Database Basics

The database is the most consequential architectural decision in most systems. The choice of storage engine, data model, and replication strategy shapes everything downstream — from query patterns to scaling approach to operational complexity.

SQL vs NoSQL

The first fork in every data layer decision: relational or non-relational. The answer depends on your data model, consistency requirements, and scale targets.

SQL (Relational)NoSQL
Data modelTables with rows and columns, strict schemaDocuments, key-value, wide-column, or graph — flexible schema
ConsistencyACID transactionsUsually eventual consistency (BASE)
JoinsFirst-class supportTypically avoided — denormalize instead
ScalingVertical primarily; horizontal via read replicas or shardingHorizontal by design
Best forComplex relationships, strong consistency, reportingHigh write throughput, flexible schema, massive scale
ExamplesPostgreSQL, MySQL, SQLiteMongoDB, Cassandra, DynamoDB, Redis

NoSQL data models

  1. Document store (MongoDB, Firestore) — stores JSON-like documents. Good for nested, variable-shape data. Queries within a document are fast; cross-document joins are expensive.
  2. Key-value store (Redis, DynamoDB) — the simplest model: a key maps to a blob. Extremely fast for lookups by key; poor for range scans or complex queries.
  3. Wide-column store (Cassandra, HBase) — rows identified by a partition key, columns grouped into families. Optimised for writing and reading entire rows at high throughput across a distributed cluster.
  4. Graph database (Neo4j) — nodes and edges with properties. Native support for relationship traversal. Ideal for social graphs, recommendation engines, and fraud detection — anywhere the connections between data matter as much as the data itself.

ACID

ACID guarantees define what it means for a relational database transaction to be safe.
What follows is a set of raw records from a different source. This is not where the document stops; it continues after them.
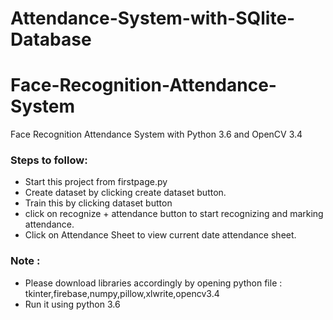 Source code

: # Attendance-System-with-SQlite-Database
# Face-Recognition-Attendance-System
Face Recognition Attendance System with Python 3.6 and OpenCV 3.4
### Steps to follow: 
- Start this project from firstpage.py
- Create dataset by clicking create dataset button.
- Train this by clicking dataset button
- click on recognize + attendance button to start recognizing and marking attendance.
- Click on Attendance Sheet to view current date attendance sheet.

 ### Note : 
 - Please download libraries accordingly by opening python file : tkinter,firebase,numpy,pillow,xlwrite,opencv3.4
 - Run it using python 3.6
  1. Atomicity — a transaction either fully completes or fully rolls back. No partial writes. If a bank transfer debits one account but crashes before crediting the other, the debit is automatically undone.
  2. Consistency — a transaction takes the database from one valid state to another, never violating defined constraints (foreign keys, unique constraints, check constraints). An inconsistent write is rejected.
  3. Isolation — concurrent transactions execute as if they were sequential. One transaction cannot see another's uncommitted changes. The exact behaviour is configurable via isolation levels (read committed, repeatable read, serializable).
  4. Durability — once committed, a transaction survives crashes. Data is written to persistent storage via a Write-Ahead Log (WAL) before the commit is acknowledged.

BASE — the NoSQL alternative

Most NoSQL databases trade ACID for BASE semantics to achieve horizontal scale:

  1. Basically Available — the system responds to every request, even if some nodes are down.
  2. Soft state — the state of the system may change over time, even without new input, as replicas converge.
  3. Eventually consistent — given no new updates, all replicas will eventually reach the same state.

BASE is not a failure mode — it is a deliberate trade-off: accept stale reads in exchange for lower write latency and higher availability under partition.

Read Replicas

Most production workloads are read-heavy (often 80–90% reads). A read replica is an asynchronous copy of the primary database that serves read queries, offloading the primary so it can focus on writes.

How replication works

  1. The primary writes every committed transaction to a replication log (binlog in MySQL, WAL in PostgreSQL).
  2. Replicas tail that log and apply the same changes, typically with a lag of milliseconds to low seconds.
  3. Reads are directed to replicas; writes go to the primary. The application or a proxy (ProxySQL, PgBouncer) handles routing.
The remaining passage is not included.